Par ailleurs, le confort ressenti pendant l’intervention est particulièrement important. La douleur ressentie participe également à l’évaluation qualitative d’un soin. Un patient qui a souffert pendant l’intervention emporte avec lui une expérience mitigée.

Dans ce cas précis, il est légitime qu’il change de professionnel, ou redoute les consultations suivantes. Le praticien prend aussi en charge le patient dans sa complexité. C’est pourquoi il accueille l’environnement émotionnel ou environnemental du patient.

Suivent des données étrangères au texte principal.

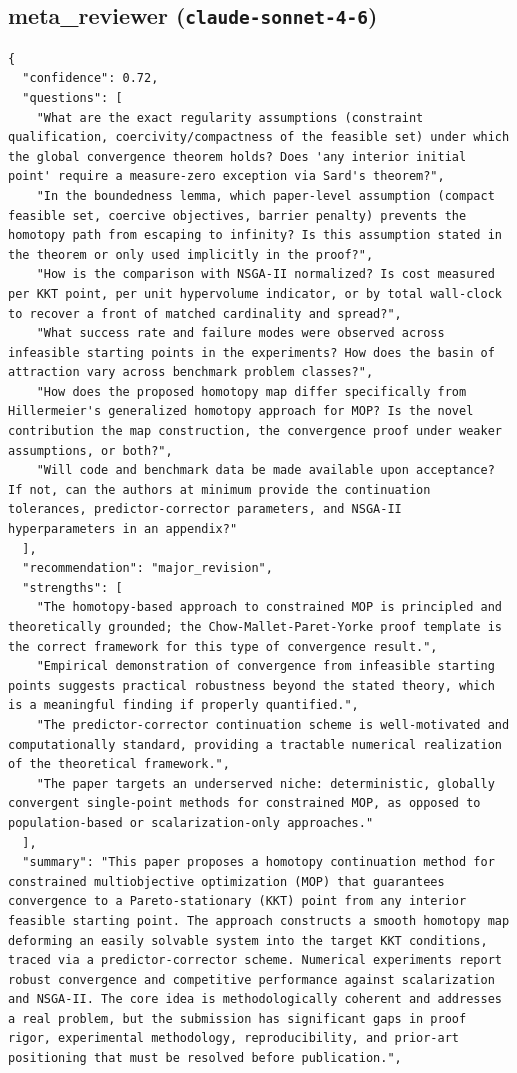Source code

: \documentclass[11pt]{article}
\begin{document}
\subsection*{meta_reviewer (\texttt{claude-sonnet-4-6})}
\begin{verbatim}
{
  "confidence": 0.72,
  "questions": [
    "What are the exact regularity assumptions (constraint qualification, coercivity/compactness of the feasible set) under which the global convergence theorem holds? Does 'any interior initial point' require a measure-zero exception via Sard's theorem?",
    "In the boundedness lemma, which paper-level assumption (compact feasible set, coercive objectives, barrier penalty) prevents the homotopy path from escaping to infinity? Is this assumption stated in the theorem or only used implicitly in the proof?",
    "How is the comparison with NSGA-II normalized? Is cost measured per KKT point, per unit hypervolume indicator, or by total wall-clock to recover a front of matched cardinality and spread?",
    "What success rate and failure modes were observed across infeasible starting points in the experiments? How does the basin of attraction vary across benchmark problem classes?",
    "How does the proposed homotopy map differ specifically from Hillermeier's generalized homotopy approach for MOP? Is the novel contribution the map construction, the convergence proof under weaker assumptions, or both?",
    "Will code and benchmark data be made available upon acceptance? If not, can the authors at minimum provide the continuation tolerances, predictor-corrector parameters, and NSGA-II hyperparameters in an appendix?"
  ],
  "recommendation": "major_revision",
  "strengths": [
    "The homotopy-based approach to constrained MOP is principled and theoretically grounded; the Chow-Mallet-Paret-Yorke proof template is the correct framework for this type of convergence result.",
    "Empirical demonstration of convergence from infeasible starting points suggests practical robustness beyond the stated theory, which is a meaningful finding if properly quantified.",
    "The predictor-corrector continuation scheme is well-motivated and computationally standard, providing a tractable numerical realization of the theoretical framework.",
    "The paper targets an underserved niche: deterministic, globally convergent single-point methods for constrained MOP, as opposed to population-based or scalarization-only approaches."
  ],
  "summary": "This paper proposes a homotopy continuation method for constrained multiobjective optimization (MOP) that guarantees convergence to a Pareto-stationary (KKT) point from any interior feasible starting point. The approach constructs a smooth homotopy map deforming an easily solvable system into the target KKT conditions, traced via a predictor-corrector scheme. Numerical experiments report robust convergence and competitive performance against scalarization and NSGA-II. The core idea is methodologically coherent and addresses a real problem, but the submission has significant gaps in proof rigor, experimental methodology, reproducibility, and prior-art positioning that must be resolved before publication.",

\end{verbatim}
\end{document}
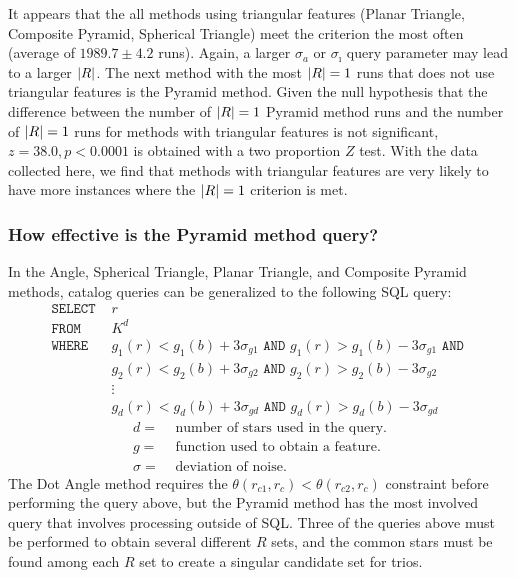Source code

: It appears that the all methods using triangular features (Planar Triangle, Composite Pyramid, Spherical Triangle)
meet the criterion the most often (average of $1989.7 \pm 4.2$ runs).
Again, a larger $\sigma_a$ or $\sigma_\imath$ query parameter may lead to a larger $\left| R \right|$.
The next method with the most $\left| R \right| = 1$ runs that does not use triangular features is the Pyramid method.
Given the null hypothesis that the difference between the number of $\left| R \right| = 1$ Pyramid method runs and the
number of $\left| R \right| = 1$ runs for methods with triangular features is not significant, $z = 38.0, p < 0.0001$ is
obtained with a two proportion $Z$ test.
With the data collected here, we find that methods with triangular features are very likely to have more instances
where the $\left| R \right| = 1$ criterion is met.

\subsubsection{How effective is the Pyramid method query?}
In the Angle, Spherical Triangle, Planar Triangle, and Composite Pyramid methods, catalog queries can be
generalized to the following SQL query:
\begin{align*}
    \texttt{SELECT } &r \\
    \texttt{FROM } &K^d \\
    \texttt{WHERE } &g_1(r) < g_1(b) + 3\sigma_{g1} \texttt{ AND } g_1(r) > g_1(b) - 3\sigma_{g1} \texttt{ AND } \\
    &g_2(r) < g_2(b) + 3\sigma_{g2} \texttt{ AND } g_2(r) > g_2(b) - 3\sigma_{g2} \\
    &\vdots \\
    &g_d(r) < g_d(b) + 3\sigma_{gd} \texttt{ AND } g_d(r) > g_d(b) - 3\sigma_{gd}
\end{align*}
\begin{align*}
    d =& \text{ number of stars used in the query.} \\
    g =& \text{ function used to obtain a feature. } \\
    \sigma =& \text{ deviation of noise. }
\end{align*}
The Dot Angle method requires the $\theta(r_{c1}, r_{c}) < \theta(r_{c2}, r_c)$ constraint before performing the query
above, but the Pyramid method has the most involved query that involves processing outside of SQL\@.
Three of the queries above must be performed to obtain several different $R$ sets, and the common stars must be
found among each $R$ set to create a singular candidate set for trios.

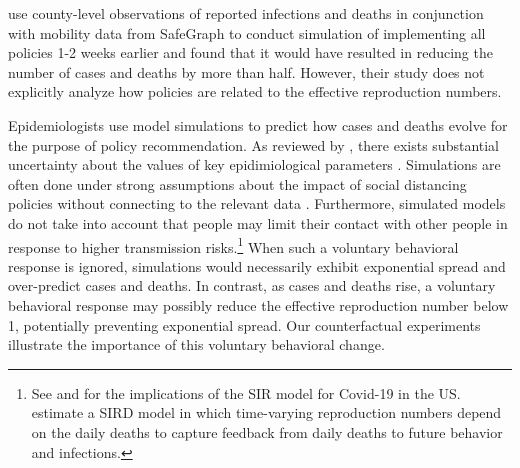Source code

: \documentclass[11pt,reqno,letter]{amsart}
\theoremstyle{definition}
\begin{document}
 \cite{pei2020} use county-level observations of reported infections and deaths in conjunction with mobility  data from SafeGraph to conduct simulation of implementing all policies 1-2 weeks earlier and found that it would have resulted in reducing the number of cases and deaths by more than half. However, their study does not  explicitly analyze how policies are related to the effective reproduction numbers. %

Epidemiologists use model simulations to predict how cases and deaths evolve for the purpose of policy recommendation. As reviewed by \cite{avery2020}, there exists substantial uncertainty about the values of key epidimiological parameters \citep[see also][]{atkeson2020b,stock2020}. Simulations are often done under strong assumptions about the impact of social distancing policies without connecting to the relevant data  \citep[e.g.,][]{ferguson2020}. Furthermore, simulated models do not take into account that people may limit their contact with other people in response to higher transmission risks.\footnote{See \cite{atkeson2020a} and \cite{stock2020} for the implications of the SIR model for Covid-19 in the US. \cite{NBERw27128} estimate a SIRD model in which time-varying reproduction numbers depend on the daily deaths to capture feedback from daily deaths to future behavior and infections.}  When such a voluntary behavioral response is ignored, simulations would necessarily exhibit exponential spread and over-predict  cases and deaths. In contrast, as cases and deaths rise, a voluntary behavioral response may possibly reduce the effective reproduction number  below 1,  potentially preventing exponential spread. Our counterfactual experiments  illustrate the importance of this voluntary behavioral change.
\end{document}
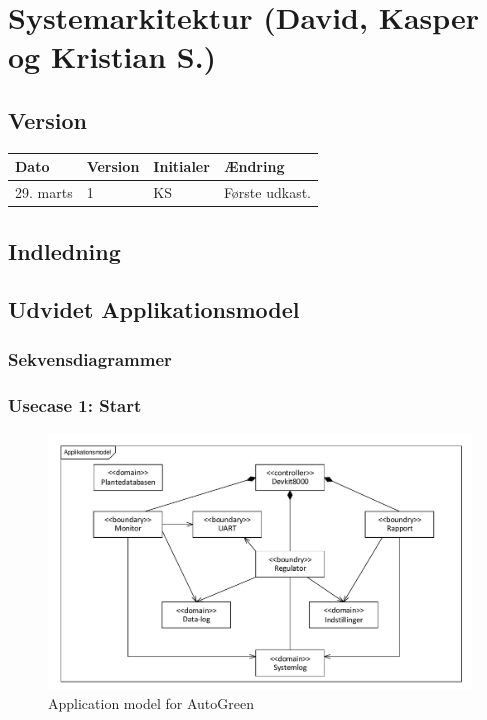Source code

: \chapter{Systemarkitektur (David, Kasper og Kristian S.)}

\section{Version}
\begin{table}[h]
	\centering
	\begin{tabularx}{\textwidth - 2cm}{|l|l|l|X|}
	\hline
	Dato	& Version	& Initialer & Ændring	\\ \hline
	29. marts & 1 & KS & Første udkast. \\ \hline 
	\end{tabularx}
\end{table}

\section{Indledning}

\section{Udvidet Applikationsmodel}

\subsection{Sekvensdiagrammer}

\subsection{Usecase 1: Start}

\begin{figure}[!h]
\centering 
\includegraphics[scale=0.8] {../fig/UML_autogreen.pdf}
\caption{Application model for AutoGreen}
\label{fig:UML}
\end{figure}

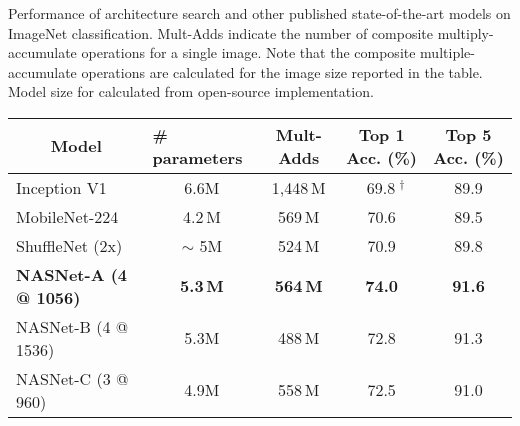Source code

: \documentclass[10pt,twocolumn,letterpaper]{article}
\begin{document}
\begin{table*}[h!]
\vspace{0.2cm}
\caption{Performance of architecture search and other published state-of-the-art models on ImageNet classification. Mult-Adds indicate the number of composite multiply-accumulate operations for a single image. Note that the composite multiple-accumulate operations are calculated for the image size reported in the table. Model size for \cite{hu2017squeeze} calculated from open-source implementation.}
\label{tab:imagenet}
\end{table*}\begin{table*}[h!]
\centering
\small
\begin{tabular}{l|cc|cc}
\toprule
\multicolumn{1}{c|}{\bf Model} & \multicolumn{1}{l}{\bf \# parameters} & \bf Mult-Adds & \bf Top 1 Acc. (\%) & \bf Top 5 Acc. (\%)  \\ \midrule
Inception V1~\cite{szegedy2015going} & 6.6M & 1,448\,M & $\;\;$69.8$\;^{\dagger}$ & 89.9 \\
MobileNet-224 \cite{howard2017mobilenets} & 4.2\,M & 569\,M & 70.6 & 89.5  \\
ShuffleNet (2x) \cite{shufflenet} & $\sim$ 5M & 524\,M & 70.9 & 89.8 \\
\midrule
\textbf{NASNet-A (4 @ 1056)} & \textbf{5.3\,M} & \textbf{564\,M} & \textbf{74.0} & \textbf{91.6} \\
NASNet-B (4 @ 1536) & 5.3M & 488\,M & 72.8 & 91.3  \\
NASNet-C (3 @ 960) & 4.9M & 558\,M & 72.5 & 91.0  \\
\bottomrule
\end{tabular}


\end{table*}
\end{document}
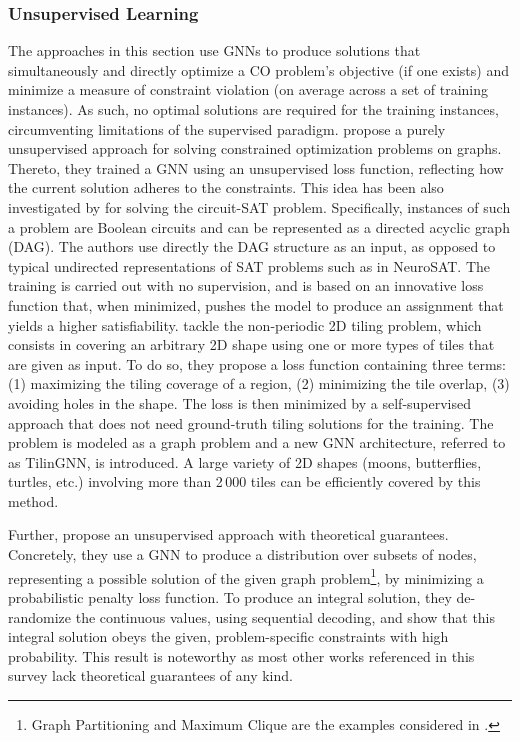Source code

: \documentclass[twoside,11pt]{article}
\begin{document}
\subsubsection{Unsupervised Learning}
The approaches in this section use GNNs to produce solutions that simultaneously and directly optimize a CO problem's objective (if one exists) and minimize a measure of constraint violation (on average across a set of training instances). As such, no optimal solutions are required for the training instances, circumventing limitations of the supervised paradigm.
\citet{Toe+2019} propose a purely unsupervised approach for solving constrained optimization problems on graphs. Thereto, they trained a GNN using an unsupervised loss function, reflecting how the current solution adheres to the constraints. This idea has been also investigated by \citet{amizadeh2018learning} for solving the circuit-SAT problem. Specifically,
instances of such a problem are Boolean circuits and can be represented as a directed acyclic graph (DAG). The authors use directly the DAG structure as an input, as opposed to typical undirected representations of SAT problems such as in NeuroSAT. The training is carried out with no supervision, and is based on an innovative loss function that, when minimized,
pushes the model to produce an assignment that yields a higher satisfiability.
\citet{xu2020tilingnn} tackle the non-periodic 2D tiling problem, which consists in covering an arbitrary 2D shape using one or more types of tiles that are given as input.
To do so, they propose a loss function containing three terms: (1) maximizing the tiling coverage of a region, (2) minimizing the tile overlap, (3) avoiding holes in the shape.
The loss is then minimized by a self-supervised approach that does not need ground-truth tiling solutions for the training. 
The problem is modeled as a graph problem and a new GNN architecture, referred to as TilinGNN, is introduced.
A large variety of 2D shapes (moons, butterflies, turtles, etc.) involving more than 2\,000 tiles can be efficiently covered by this method.

Further, \citet{Kar+2020} propose an unsupervised approach with theoretical guarantees. Concretely, they use a GNN to produce a distribution over subsets of nodes, representing a possible solution of the given graph problem\footnote{Graph Partitioning and Maximum Clique are the examples considered in \citep{Kar+2020}.}, by minimizing a probabilistic penalty loss function. To produce an integral solution, they de-randomize the continuous values, using sequential decoding, and show that this integral solution obeys the given, problem-specific constraints with high probability. This result is noteworthy as most other works referenced in this survey lack theoretical guarantees of any kind.
\end{document}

Le praticien doit en effet s’adapter à tous les profils dans une démarche personnalisée : patient hyper-anxieux, socialement désavantagé, ou souffrant d’une maladie chronique, etc.).

L’exigence de résultat

L’aspect prophylactique est essentiel pour gagner la confiance d’un patient. En effet, ce dernier consulte un praticien pour prévenir ou solutionner un problème de santé.

L’enjeu pour le professionnel est donc d’éviter l’aggravation ou l’extension d’une pathologie. Un patient est toujours attentif au résultat des soins reçus sur le long terme. Des soins incomplets suffisent à défaire le lien de confiance entre un patient et un praticien.

Notons que le patient est aujourd’hui un consommateur averti. Loin de subir, il participe également à la réussite des soins reçus.


4 aspects principaux à mettre en pratique :

Aujourd’hui, différentes pratiques sont à mettre en place pour établir une alliance thérapeutique équilibrée. L’équipe dentaire tient une place prépondérante dans l’encadrement de ses patients. Parmi les gestes encouragés, on conseille la mise en place :

  • D’une écoute active : Dès la prise de rendez-vous, le réceptionniste doit être à l’écoute de son interlocuteur, savoir le questionner et le rassurer sur ses douleurs. Le praticien écoute le patient et lui parle en le regardant dans les yeux. Il peut ensuite dédramatiser les soins dentaires lors d'un échange serein et pédagogique.
  • D’un cadre rassurant : Il s’agit certes d’un cabinet dentaire, et non d'un institut de massage. Cependant, celui-ci doit toujours être propre, lumineux et apaisant. N'hésitez pas à introduire des éléments rassurants (lecture, plantes, fontaine à eau, etc.).
  • D’un sens de l’accueil : La courtoisie est une vertu élémentaire pour cultiver la confiance. Offrir à un patient une boisson ou un café avant la consultation est un geste appréciable.
  • D’un sentiment de sécurité : Le patient vulnérable doit se sentir accompagné et encadrer en cas de nécessité. Il sait qu'il ne risque rien et qu'il est reçu uniquement pour son bien-être.

En conclusion, une consultation chez le dentiste véhicule encore beaucoup d’appréhension. Contrairement aux autres disciplines, les soins dentaires présentent un caractère intimidant. En effet, le patient peut ressentir de la vulnérabilité à recevoir des soins dans l’intimité de sa bouche. En instaurant une relation de confiance, le patient accepte de recevoir un vrai suivi régulier. Cette démarche est aussi primordiale pour conserver une dentition saine durablement. Le patient se réapproprie son sourire, et s’épargne des interventions chirurgicales parfois longues et coûteuses quand elles sont tardives.